La calle del indio triste

Las calles que llevaron los nombres de 1ª y 2ª del Indio Triste (ahora 1ª y 2ª del Correo Mayor y 1ª del Carmen), recuerdan una antigua tradición que un viejo vecino de dichas calles  refería con todos sus puntos y comas, y aseguraba y protestaba "ser cierta y verdadera", pues a él se la había contado su buen padre, y a éste sus abuelos, de quienes se había ido transmitiendo de generación en generación, hasta el año de 1840, en que la puso en letras de molde el Conde de la Cortina.

 

Contaba aquel buen vecino que, a raíz de la conquista, el gobierno español se propuso proteger a los indios nobles, supervivientes de la vieja estirpe azteca; unos habían caído prisioneros en la guerra, y otros que voluntariamente se presentaron, con el objeto de servir a los castellanos alegando que habian sido víctimas de la dura tiranía en que los tuviera durante mucho tiempo el llamado Emperador Moctecuhzoma II o Xocoyotzin.

 

Pero hay que advertir que esta protección dispensada a esos indios nobles, no era la protección abnegada que les habían prodigado los santos misioneros, sino el interés de los primeros gobernadores, de las primeras Audiencias y de los primeros virreyes de la Nueva España, que utilizaban a esos indios como espías para que, en el caso de que los naturales intentasen levantarse en contra de los españoles, inmediatamente éstos lo supiesen y sofocaran el fuego de la conjura y así evitar cualquier levantamiento.

 

Cuenta pues la tradición citada, que en una de las casas de la calle que hoy se nombra 1a del Carmen, quizá la que hace esquina con la calle de Guatemala, antes de santa Teresa, vivía allá a mediados del siglo XVI uno de aquellos indios nobles que, a cambio de su espionaje y servilismo, recibía los favores de sus nuevos amos; y este indio a que alude la tradición, era muy privado del virrey que entonces gobernaba la Colonia.

 

El tal indio poseía casas suntuosas en la ciudad, sementeras en los campos, ganados y aves de corral.
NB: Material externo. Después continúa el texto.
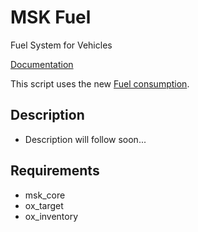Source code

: # MSK Fuel
Fuel System for Vehicles

[Documentation](https://docu.msk-scripts.de/fuel)

This script uses the new [Fuel consumption](https://docs.fivem.net/docs/scripting-manual/using-new-game-features/fuel-consumption/).

## Description
* Description will follow soon...

## Requirements
* msk_core
* ox_target
* ox_inventory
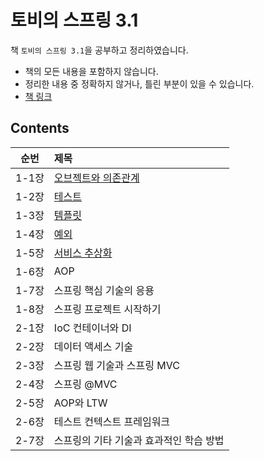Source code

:# 토비의 스프링 3.1

책 `토비의 스프링 3.1`을 공부하고 정리하였습니다.

- 책의 모든 내용을 포함하지 않습니다.
- 정리한 내용 중 정확하지 않거나, 틀린 부분이 있을 수 있습니다.
- [책 링크](http://www.kyobobook.co.kr/product/detailViewKor.laf?ejkGb=KOR&mallGb=KOR&barcode=9788960773431&orderClick=LAG&Kc=)

## Contents

| 순번  | 제목                                                                                                                                                                                                                                         |
| :---: | :------------------------------------------------------------------------------------------------------------------------------------------------------------------------------------------------------------------------------------------- |
| 1-1장 | [오브젝트와 의존관계](https://github.com/0xe82de/Study/tree/main/Spring/%ED%86%A0%EB%B9%84%EC%9D%98%20%EC%8A%A4%ED%94%84%EB%A7%81%203.1/1-1%EC%9E%A5%20%EC%98%A4%EB%B8%8C%EC%A0%9D%ED%8A%B8%EC%99%80%20%EC%9D%98%EC%A1%B4%EA%B4%80%EA%B3%84) |
| 1-2장 | [테스트](https://github.com/0xe82de/Study/tree/main/Spring/%ED%86%A0%EB%B9%84%EC%9D%98%20%EC%8A%A4%ED%94%84%EB%A7%81%203.1/1-2%EC%9E%A5%20%ED%85%8C%EC%8A%A4%ED%8A%B8)                                                                       |
| 1-3장 | [템플릿](https://github.com/0xe82de/Study/tree/main/Spring/%ED%86%A0%EB%B9%84%EC%9D%98%20%EC%8A%A4%ED%94%84%EB%A7%81%203.1/1-3%EC%9E%A5%20%ED%85%9C%ED%94%8C%EB%A6%BF)                                                                       |
| 1-4장 | [예외](https://github.com/0xe82de/Study/tree/main/Spring/%ED%86%A0%EB%B9%84%EC%9D%98%20%EC%8A%A4%ED%94%84%EB%A7%81%203.1/1-4%EC%9E%A5%20%EC%98%88%EC%99%B8)                                                                                  |
| 1-5장 | [서비스 추상화](https://github.com/0xe82de/Study/tree/main/Spring/%ED%86%A0%EB%B9%84%EC%9D%98%20%EC%8A%A4%ED%94%84%EB%A7%81%203.1/1-5%EC%9E%A5%20%EC%84%9C%EB%B9%84%EC%8A%A4%20%EC%B6%94%EC%83%81%ED%99%94)                                  |
| 1-6장 | AOP                                                                                                                                                                                                                                          |
| 1-7장 | 스프링 핵심 기술의 응용                                                                                                                                                                                                                      |
| 1-8장 | 스프링 프로젝트 시작하기                                                                                                                                                                                                                     |
| 2-1장 | IoC 컨테이너와 DI                                                                                                                                                                                                                            |
| 2-2장 | 데이터 액세스 기술                                                                                                                                                                                                                           |
| 2-3장 | 스프링 웹 기술과 스프링 MVC                                                                                                                                                                                                                  |
| 2-4장 | 스프링 @MVC                                                                                                                                                                                                                                  |
| 2-5장 | AOP와 LTW                                                                                                                                                                                                                                    |
| 2-6장 | 테스트 컨텍스트 프레임워크                                                                                                                                                                                                                   |
| 2-7장 | 스프링의 기타 기술과 효과적인 학습 방법                                                                                                                                                                                                      |
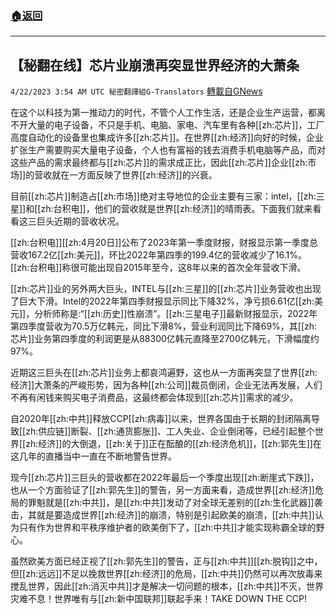 ###  [:house:返回](README.md)
---


## 【秘翻在线】芯片业崩溃再突显世界经济的大萧条
`4/22/2023 3:54 AM UTC 秘密翻譯組G-Translators` [轉載自GNews](https://gnews.org/articles/1245903)

         

在这个以科技为第一推动力的时代，不管个人工作生活，还是企业生产运营，都离不开大量的电子设备，不只是手机、电脑、家电、汽车里有各种[[zh:芯片]]，工厂高度自动化的设备里也集成许多[[zh:芯片]]。在世界[[zh:经济]]向好的时候，企业扩张生产需要购买大量电子设备，个人也有富裕的钱去消费手机电脑等产品，而对这些产品的需求最终都与[[zh:芯片]]的需求成正比，因此[[zh:芯片]]企业[[zh:市场]]的营收就在一方面反映了世界[[zh:经济]]的兴衰。

目前[[zh:芯片]]制造占[[zh:市场]]绝对主导地位的企业主要有三家：intel，[[zh:三星]]和[[zh:台积电]]，他们的营收就是世界[[zh:经济]]的晴雨表。下面我们就来看看这三巨头近期的营收状况。

[[zh:台积电]][[zh:4月20日]]公布了2023年第一季度财报，财报显示第一季度总营收167.2亿[[zh:美元]]，环比2022年第四季的199.4亿的营收减少了16.1%。[[zh:台积电]]称很可能出现自2015年至今，这8年以来的首次全年营收下滑。

[[zh:芯片]]业的另外两大巨头，INTEL与[[zh:三星]]的[[zh:芯片]]业务营收也出现了巨大下滑。Intel的2022年第四季财报显示同比下降32%，净亏损6.61亿[[zh:美元]]，分析师称是:“[[zh:历史]]性崩溃”。[[zh:三星电子]]最新财报显示，2022年第四季度营收为70.5万亿韩元，同比下滑8%，营业利润同比下降69%，其[[zh:芯片]]业务第四季度的利润更是从88300亿韩元直降至2700亿韩元，下滑幅度约97%。

近期这三巨头在[[zh:芯片]]业务上都哀鸿遍野，这也从一方面再突显了世界[[zh:经济]]大萧条的严峻形势，因为各种[[zh:公司]]裁员倒闭，企业无法再发展，人们不再有闲钱来购买电子消费品，这最终都会体现到[[zh:芯片]]需求的减少。

自2020年[[zh:中共]]释放CCP[[zh:病毒]]以来，世界各国由于长期的封闭隔离导致[[zh:供应链]]断裂、[[zh:通货膨胀]]、工人失业、企业倒闭等，已经引起整个世界[[zh:经济]]的大倒退，[[zh:关于]]正在酝酿的[[zh:经济危机]]，[[zh:郭先生]]在这几年的直播当中一直在不断地警告世界。

现今[[zh:芯片]]三巨头的营收都在2022年最后一个季度出现[[zh:断崖式下跌]]，也从一个方面验证了[[zh:郭先生]]的警告，另一方面来看，造成世界[[zh:经济]]危局的罪魁就是[[zh:中共]]，是[[zh:中共]]发动了对全球无差别的[[zh:生化武器]]袭击，其就是要造成世界[[zh:经济]]的崩溃，特别是引起欧美的崩溃，[[zh:中共]]认为只有作为世界和平秩序维护者的欧美倒下了，[[zh:中共]]才能实现称霸全球的野心。

虽然欧美方面已经正视了[[zh:郭先生]]的警告，正与[[zh:中共]][[zh:脱钩]]之中，但[[zh:远远]]不足以挽救世界[[zh:经济]]的危局，[[zh:中共]]仍然可以再次放毒来搅乱世界，因此[[zh:消灭中共]]才是解决一切问题的根本，[[zh:中共]]不灭，世界灾难不息！世界唯有与[[zh:新中国联邦]]联起手来！TAKE DOWN THE CCP!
Tenía joyas que había heredado de sus antecesores; discos de oro, que semejaban soles o lunas, anillos, brazaletes, collares de verdes chalchihuites; bezotes de negra obsidiana; capas y fajas de finísimo algodón o de riquisimas plumas; cacles de cuero admirablemente adobado o de pita tejida con exquisito gusto; esteras o petates de finas palmas, teñidas con diversos colores; cómodos icpallis o sillones, forrados con pieles de tigres, leopardos o venados. En una palabra, poseía aquel indio todo lo que constituía para él y los suyos un tesoro de riquezas y obras de arte.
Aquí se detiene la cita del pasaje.